Work order
Find every line of the records that has "control" and return it.

Record extracts Start Marker

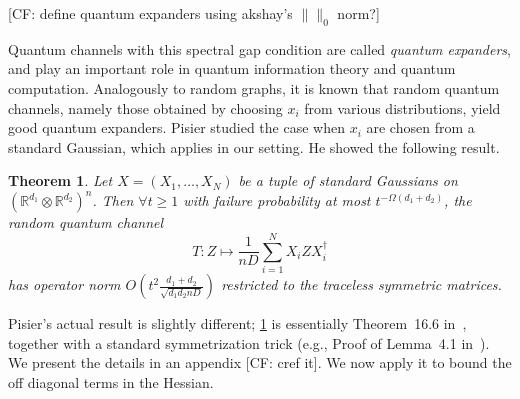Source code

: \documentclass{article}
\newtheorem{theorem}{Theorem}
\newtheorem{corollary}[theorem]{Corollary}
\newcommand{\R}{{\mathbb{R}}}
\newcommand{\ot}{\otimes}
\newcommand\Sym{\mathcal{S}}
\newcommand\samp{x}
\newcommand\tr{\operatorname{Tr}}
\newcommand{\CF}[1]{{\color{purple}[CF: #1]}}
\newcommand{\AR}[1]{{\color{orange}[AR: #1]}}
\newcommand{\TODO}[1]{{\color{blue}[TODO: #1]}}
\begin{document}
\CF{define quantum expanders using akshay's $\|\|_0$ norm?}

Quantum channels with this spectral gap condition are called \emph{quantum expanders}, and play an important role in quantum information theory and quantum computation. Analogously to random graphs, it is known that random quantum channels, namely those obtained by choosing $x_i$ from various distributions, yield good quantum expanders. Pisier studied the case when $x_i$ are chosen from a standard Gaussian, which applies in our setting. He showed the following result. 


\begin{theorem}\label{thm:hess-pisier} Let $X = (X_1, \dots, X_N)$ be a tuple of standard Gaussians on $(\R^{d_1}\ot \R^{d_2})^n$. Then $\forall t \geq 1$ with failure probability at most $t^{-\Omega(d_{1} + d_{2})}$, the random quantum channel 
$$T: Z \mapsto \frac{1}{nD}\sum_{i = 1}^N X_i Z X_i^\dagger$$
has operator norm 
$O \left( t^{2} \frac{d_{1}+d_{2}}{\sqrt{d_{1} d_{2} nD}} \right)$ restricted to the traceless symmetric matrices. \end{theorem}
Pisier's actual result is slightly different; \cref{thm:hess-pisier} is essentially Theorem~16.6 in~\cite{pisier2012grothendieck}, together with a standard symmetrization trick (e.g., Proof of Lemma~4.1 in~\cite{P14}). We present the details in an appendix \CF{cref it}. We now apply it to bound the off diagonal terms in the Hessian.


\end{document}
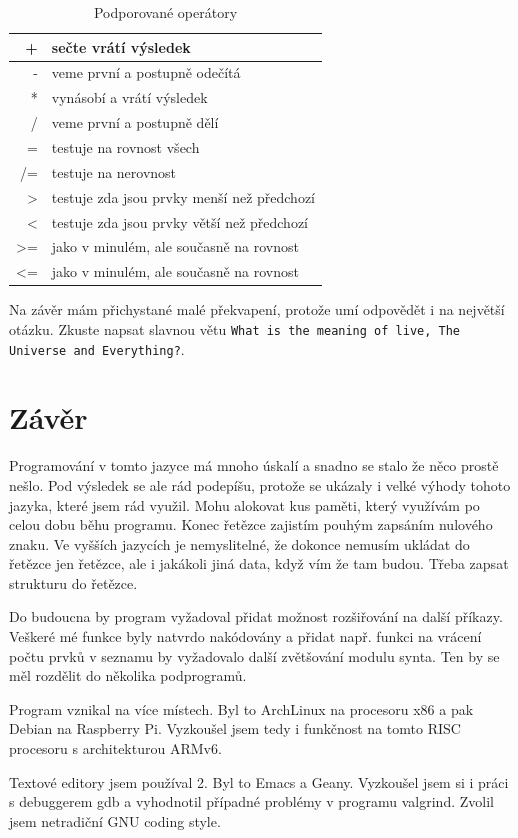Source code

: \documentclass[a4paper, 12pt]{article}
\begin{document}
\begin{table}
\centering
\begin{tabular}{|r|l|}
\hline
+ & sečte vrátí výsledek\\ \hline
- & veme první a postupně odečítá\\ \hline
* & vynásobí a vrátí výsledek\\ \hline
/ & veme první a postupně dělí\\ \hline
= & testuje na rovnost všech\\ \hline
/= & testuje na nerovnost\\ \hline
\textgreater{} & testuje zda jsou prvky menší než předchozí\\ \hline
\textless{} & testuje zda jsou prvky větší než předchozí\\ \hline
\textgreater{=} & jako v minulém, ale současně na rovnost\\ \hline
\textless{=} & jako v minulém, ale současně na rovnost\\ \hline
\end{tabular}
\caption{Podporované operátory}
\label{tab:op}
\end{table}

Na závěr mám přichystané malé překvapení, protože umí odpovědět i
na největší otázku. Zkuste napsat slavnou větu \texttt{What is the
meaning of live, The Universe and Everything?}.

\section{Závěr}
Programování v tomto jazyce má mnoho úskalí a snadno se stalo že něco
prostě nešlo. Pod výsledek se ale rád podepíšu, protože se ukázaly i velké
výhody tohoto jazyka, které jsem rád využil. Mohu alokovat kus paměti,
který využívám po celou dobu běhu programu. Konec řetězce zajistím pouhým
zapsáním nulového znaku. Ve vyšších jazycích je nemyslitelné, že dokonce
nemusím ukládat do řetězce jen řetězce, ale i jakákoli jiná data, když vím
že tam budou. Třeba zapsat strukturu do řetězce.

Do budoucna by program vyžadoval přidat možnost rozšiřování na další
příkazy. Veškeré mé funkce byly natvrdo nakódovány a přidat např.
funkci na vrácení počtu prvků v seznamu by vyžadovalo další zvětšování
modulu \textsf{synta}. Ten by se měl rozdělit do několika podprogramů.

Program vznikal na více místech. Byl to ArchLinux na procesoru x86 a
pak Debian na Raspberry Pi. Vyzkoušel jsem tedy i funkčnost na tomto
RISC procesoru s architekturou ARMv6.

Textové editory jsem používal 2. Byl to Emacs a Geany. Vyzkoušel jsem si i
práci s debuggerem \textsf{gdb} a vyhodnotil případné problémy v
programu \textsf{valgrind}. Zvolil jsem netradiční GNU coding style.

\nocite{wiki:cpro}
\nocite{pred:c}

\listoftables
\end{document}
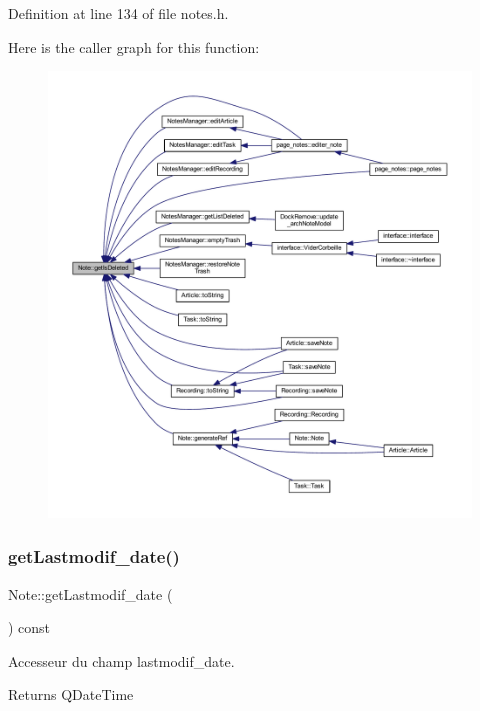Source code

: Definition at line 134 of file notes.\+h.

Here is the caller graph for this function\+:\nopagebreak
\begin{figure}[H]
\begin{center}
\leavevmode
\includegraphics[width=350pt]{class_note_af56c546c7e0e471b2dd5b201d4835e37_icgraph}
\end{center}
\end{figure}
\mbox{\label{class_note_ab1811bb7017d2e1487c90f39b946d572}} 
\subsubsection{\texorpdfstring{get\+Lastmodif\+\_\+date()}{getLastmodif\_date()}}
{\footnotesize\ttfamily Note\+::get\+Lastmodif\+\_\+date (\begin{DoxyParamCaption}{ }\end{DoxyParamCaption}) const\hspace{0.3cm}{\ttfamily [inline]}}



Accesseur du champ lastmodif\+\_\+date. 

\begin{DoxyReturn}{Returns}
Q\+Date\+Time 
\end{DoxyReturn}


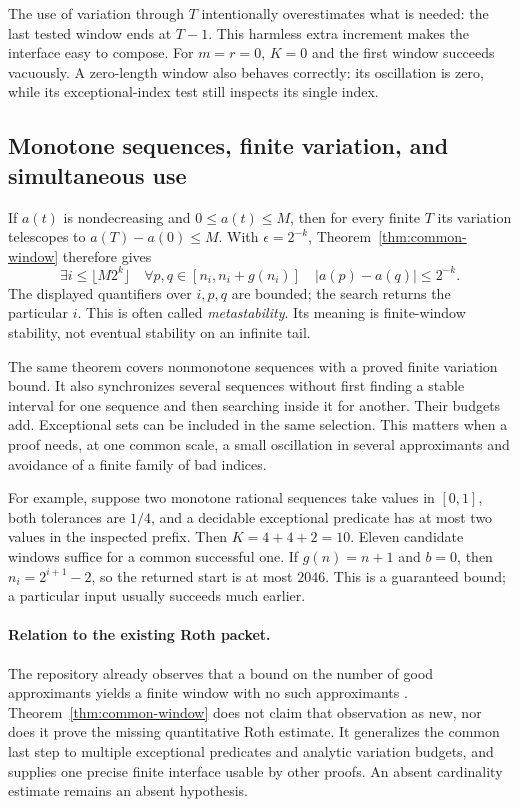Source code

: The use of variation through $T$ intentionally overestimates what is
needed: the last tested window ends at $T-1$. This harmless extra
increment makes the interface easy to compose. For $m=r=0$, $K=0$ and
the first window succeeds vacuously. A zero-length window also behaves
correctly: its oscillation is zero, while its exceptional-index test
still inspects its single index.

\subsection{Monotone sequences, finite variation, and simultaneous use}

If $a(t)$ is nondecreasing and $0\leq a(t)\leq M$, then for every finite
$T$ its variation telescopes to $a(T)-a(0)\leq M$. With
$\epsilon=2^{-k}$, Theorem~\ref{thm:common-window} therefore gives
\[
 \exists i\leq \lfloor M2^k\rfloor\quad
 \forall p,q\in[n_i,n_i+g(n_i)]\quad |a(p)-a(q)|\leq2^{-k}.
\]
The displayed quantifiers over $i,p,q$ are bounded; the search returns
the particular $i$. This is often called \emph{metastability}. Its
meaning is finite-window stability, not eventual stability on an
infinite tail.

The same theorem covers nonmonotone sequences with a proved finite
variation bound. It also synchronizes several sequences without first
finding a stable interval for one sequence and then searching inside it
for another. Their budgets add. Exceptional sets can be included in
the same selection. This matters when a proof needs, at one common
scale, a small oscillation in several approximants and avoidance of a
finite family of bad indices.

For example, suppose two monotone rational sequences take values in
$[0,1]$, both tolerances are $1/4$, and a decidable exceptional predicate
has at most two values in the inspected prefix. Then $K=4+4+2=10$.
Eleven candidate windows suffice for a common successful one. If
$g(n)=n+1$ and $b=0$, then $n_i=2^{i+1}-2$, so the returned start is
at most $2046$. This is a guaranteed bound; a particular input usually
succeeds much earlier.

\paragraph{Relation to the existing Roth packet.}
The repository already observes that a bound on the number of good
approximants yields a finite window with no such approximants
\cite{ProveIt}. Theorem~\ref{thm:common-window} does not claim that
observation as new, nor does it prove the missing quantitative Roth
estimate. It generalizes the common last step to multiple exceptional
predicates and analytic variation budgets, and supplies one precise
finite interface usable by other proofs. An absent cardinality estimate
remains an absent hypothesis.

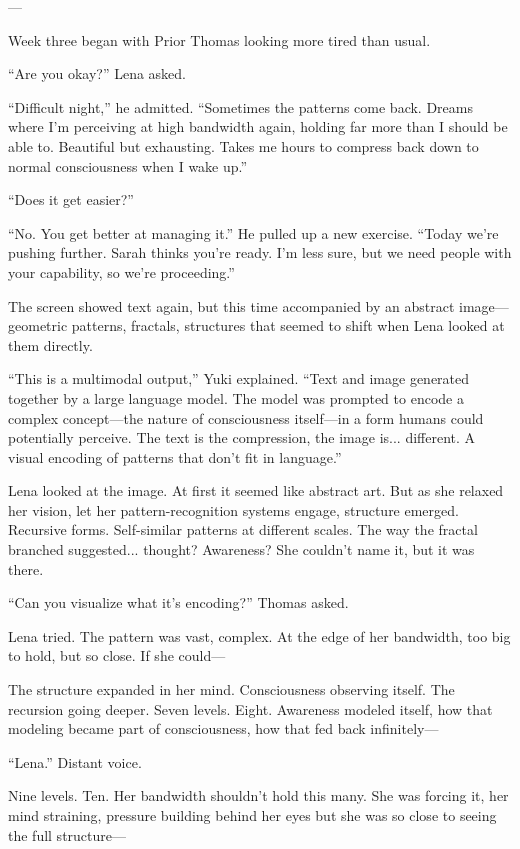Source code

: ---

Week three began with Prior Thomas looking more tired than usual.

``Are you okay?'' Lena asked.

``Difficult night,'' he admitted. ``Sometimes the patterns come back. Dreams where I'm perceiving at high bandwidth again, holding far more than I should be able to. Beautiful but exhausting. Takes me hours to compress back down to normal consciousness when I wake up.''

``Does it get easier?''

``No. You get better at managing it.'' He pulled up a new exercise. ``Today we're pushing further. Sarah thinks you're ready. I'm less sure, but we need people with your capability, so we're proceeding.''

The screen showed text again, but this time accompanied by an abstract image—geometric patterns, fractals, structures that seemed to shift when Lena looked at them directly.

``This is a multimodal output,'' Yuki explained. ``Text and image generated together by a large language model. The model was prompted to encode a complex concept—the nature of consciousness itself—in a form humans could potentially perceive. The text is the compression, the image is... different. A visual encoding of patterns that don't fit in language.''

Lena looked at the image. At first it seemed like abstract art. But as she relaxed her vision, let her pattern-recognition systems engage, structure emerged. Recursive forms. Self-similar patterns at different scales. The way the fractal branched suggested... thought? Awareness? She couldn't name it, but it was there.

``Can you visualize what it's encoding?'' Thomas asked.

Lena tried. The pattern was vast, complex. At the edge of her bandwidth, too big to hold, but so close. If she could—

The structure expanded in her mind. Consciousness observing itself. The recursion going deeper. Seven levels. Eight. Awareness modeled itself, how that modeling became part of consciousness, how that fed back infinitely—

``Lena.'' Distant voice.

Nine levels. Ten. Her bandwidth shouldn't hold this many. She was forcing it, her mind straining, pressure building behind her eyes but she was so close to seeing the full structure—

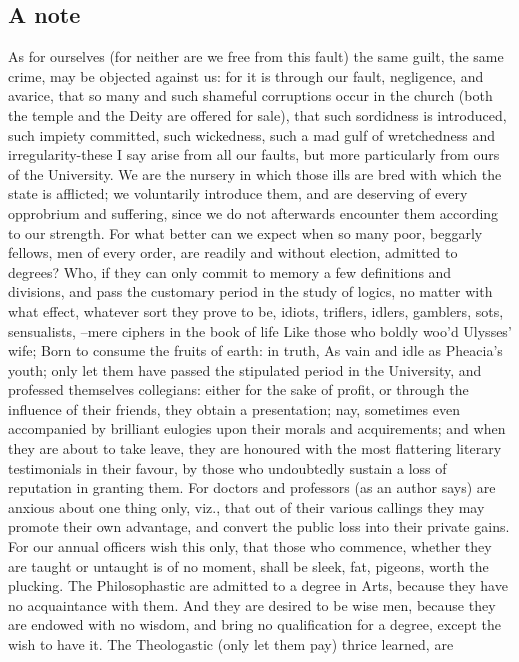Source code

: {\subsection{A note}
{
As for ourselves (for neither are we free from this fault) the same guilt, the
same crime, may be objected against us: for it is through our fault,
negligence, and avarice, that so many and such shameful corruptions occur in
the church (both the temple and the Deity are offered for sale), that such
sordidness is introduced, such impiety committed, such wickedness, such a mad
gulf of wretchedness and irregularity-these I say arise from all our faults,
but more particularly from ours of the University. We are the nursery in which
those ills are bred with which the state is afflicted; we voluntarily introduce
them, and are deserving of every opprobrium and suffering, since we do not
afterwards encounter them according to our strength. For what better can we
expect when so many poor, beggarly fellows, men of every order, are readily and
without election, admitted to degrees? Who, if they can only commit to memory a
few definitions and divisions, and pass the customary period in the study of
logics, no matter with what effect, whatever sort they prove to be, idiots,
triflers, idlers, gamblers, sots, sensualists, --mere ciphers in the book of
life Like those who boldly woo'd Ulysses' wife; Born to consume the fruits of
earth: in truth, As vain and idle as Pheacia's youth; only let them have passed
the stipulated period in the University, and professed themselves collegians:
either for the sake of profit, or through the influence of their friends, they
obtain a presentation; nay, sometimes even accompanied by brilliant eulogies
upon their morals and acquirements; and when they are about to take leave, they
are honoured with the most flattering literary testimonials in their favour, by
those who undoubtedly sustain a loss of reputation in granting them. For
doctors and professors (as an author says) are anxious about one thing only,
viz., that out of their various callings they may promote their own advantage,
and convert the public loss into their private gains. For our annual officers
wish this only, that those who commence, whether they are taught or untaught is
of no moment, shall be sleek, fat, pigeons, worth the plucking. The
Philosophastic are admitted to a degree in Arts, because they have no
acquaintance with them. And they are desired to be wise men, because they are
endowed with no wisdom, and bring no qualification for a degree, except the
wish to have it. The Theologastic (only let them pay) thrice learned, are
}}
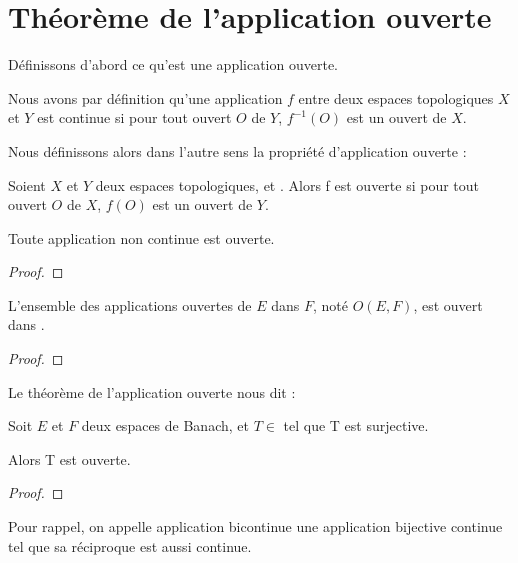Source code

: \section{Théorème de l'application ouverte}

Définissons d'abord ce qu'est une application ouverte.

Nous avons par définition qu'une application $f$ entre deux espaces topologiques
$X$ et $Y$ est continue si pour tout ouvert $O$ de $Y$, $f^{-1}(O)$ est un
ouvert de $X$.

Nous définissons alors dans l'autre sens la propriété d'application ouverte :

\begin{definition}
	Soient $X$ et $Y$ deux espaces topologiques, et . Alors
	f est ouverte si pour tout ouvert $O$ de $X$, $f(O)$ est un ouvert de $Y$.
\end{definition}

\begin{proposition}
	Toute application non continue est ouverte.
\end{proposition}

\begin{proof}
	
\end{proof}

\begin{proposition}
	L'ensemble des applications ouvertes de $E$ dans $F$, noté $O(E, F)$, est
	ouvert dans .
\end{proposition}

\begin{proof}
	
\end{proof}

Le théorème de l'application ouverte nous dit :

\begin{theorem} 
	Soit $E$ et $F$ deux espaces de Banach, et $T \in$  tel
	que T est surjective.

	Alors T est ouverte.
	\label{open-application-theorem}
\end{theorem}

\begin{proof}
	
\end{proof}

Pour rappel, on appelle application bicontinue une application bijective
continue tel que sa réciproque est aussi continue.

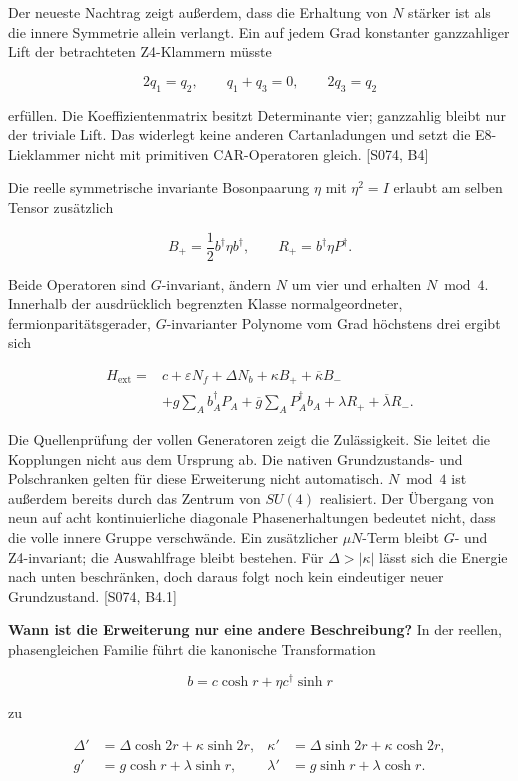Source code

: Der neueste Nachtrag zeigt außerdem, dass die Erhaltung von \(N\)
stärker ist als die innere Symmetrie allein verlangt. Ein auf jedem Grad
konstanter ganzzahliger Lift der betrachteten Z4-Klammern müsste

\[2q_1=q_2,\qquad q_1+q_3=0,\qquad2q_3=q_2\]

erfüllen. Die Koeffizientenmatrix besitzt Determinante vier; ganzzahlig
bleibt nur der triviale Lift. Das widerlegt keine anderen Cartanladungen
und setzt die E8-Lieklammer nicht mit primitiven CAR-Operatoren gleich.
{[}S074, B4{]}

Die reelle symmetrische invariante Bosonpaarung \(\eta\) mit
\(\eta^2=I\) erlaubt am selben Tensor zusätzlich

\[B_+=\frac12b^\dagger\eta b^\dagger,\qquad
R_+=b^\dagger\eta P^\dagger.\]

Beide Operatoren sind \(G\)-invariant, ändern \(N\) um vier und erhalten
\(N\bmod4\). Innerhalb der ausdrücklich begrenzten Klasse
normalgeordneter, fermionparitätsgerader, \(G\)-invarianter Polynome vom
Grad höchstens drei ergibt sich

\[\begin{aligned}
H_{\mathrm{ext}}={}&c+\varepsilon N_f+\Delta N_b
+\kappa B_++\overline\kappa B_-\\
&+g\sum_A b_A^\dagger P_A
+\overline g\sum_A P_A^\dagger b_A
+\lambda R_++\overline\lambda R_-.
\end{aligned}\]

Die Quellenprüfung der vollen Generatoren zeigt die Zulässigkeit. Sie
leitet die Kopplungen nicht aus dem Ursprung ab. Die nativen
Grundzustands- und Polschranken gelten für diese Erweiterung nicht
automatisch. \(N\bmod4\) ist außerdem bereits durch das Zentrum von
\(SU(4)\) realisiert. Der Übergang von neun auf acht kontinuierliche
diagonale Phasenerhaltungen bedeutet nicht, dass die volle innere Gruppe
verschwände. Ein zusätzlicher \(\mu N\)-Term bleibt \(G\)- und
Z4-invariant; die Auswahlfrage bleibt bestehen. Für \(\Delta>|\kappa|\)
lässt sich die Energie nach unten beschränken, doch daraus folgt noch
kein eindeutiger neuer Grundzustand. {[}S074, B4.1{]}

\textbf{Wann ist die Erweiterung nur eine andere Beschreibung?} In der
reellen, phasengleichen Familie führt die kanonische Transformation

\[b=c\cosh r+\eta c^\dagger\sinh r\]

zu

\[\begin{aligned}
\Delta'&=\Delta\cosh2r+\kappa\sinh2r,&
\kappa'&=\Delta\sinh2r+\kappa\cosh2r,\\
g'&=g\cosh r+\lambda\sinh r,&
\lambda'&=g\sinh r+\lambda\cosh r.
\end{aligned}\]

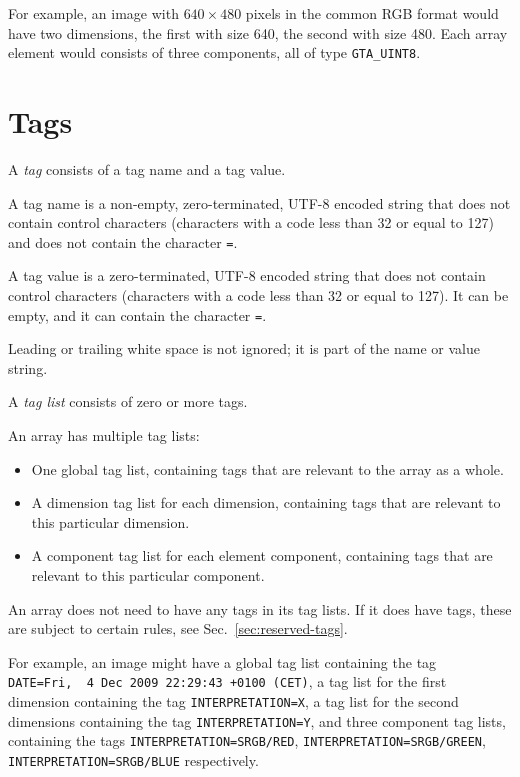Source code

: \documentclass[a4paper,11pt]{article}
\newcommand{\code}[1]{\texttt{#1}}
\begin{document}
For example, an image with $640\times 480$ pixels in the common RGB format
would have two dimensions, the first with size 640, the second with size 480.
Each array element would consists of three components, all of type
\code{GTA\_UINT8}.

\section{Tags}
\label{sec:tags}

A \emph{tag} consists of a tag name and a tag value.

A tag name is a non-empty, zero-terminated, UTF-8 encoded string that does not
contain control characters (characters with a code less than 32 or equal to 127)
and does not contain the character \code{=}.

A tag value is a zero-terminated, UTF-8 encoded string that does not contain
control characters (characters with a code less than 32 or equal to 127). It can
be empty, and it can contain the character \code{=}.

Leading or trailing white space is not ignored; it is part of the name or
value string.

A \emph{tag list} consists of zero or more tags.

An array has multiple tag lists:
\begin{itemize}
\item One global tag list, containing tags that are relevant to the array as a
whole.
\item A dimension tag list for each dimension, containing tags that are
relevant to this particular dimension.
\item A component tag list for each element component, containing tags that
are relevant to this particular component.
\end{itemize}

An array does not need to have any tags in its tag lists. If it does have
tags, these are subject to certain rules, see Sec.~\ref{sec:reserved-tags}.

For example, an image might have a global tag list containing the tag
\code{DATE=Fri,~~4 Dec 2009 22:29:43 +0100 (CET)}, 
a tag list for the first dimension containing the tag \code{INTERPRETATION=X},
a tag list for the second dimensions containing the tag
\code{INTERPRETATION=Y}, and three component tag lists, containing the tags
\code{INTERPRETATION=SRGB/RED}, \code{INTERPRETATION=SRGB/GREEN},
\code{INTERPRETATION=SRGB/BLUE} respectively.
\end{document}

Record extracts End Marker

Written solution
contain control characters (characters with a code less than 32 or equal to 127)
control characters (characters with a code less than 32 or equal to 127). It can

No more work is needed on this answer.